*Exercise goal*.
Some lines in the listing hold the word "constraints". Return each of them.

*Extracted entries*.

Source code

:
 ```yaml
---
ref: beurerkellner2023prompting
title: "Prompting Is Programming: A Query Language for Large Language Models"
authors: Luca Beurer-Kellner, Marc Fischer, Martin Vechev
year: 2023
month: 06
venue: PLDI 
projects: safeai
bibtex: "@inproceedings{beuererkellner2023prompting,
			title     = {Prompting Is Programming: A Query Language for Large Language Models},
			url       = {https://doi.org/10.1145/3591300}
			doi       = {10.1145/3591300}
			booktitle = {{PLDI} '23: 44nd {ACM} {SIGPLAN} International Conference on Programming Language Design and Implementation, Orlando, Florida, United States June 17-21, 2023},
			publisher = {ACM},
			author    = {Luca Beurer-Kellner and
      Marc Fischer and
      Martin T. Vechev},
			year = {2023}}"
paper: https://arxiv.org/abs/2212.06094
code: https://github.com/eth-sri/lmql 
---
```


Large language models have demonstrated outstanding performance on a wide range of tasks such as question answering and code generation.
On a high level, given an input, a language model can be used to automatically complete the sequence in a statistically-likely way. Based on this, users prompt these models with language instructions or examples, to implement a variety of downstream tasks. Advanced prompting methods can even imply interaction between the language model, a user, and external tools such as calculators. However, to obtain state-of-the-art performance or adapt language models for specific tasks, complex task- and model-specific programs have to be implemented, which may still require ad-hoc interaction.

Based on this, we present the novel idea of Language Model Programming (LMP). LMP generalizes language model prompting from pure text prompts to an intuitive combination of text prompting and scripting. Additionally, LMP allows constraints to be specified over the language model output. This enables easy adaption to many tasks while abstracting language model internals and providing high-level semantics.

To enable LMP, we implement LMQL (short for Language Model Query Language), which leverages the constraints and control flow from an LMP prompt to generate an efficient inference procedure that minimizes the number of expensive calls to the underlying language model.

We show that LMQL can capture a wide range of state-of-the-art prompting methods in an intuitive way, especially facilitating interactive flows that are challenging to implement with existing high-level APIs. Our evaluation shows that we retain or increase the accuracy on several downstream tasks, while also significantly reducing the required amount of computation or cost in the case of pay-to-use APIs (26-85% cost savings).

*Solution*.
Based on this, we present the novel idea of Language Model Programming (LMP). LMP generalizes language model prompting from pure text prompts to an intuitive combination of text prompting and scripting. Additionally, LMP allows constraints to be specified over the language model output. This enables easy adaption to many tasks while abstracting language model internals and providing high-level semantics.
To enable LMP, we implement LMQL (short for Language Model Query Language), which leverages the constraints and control flow from an LMP prompt to generate an efficient inference procedure that minimizes the number of expensive calls to the underlying language model.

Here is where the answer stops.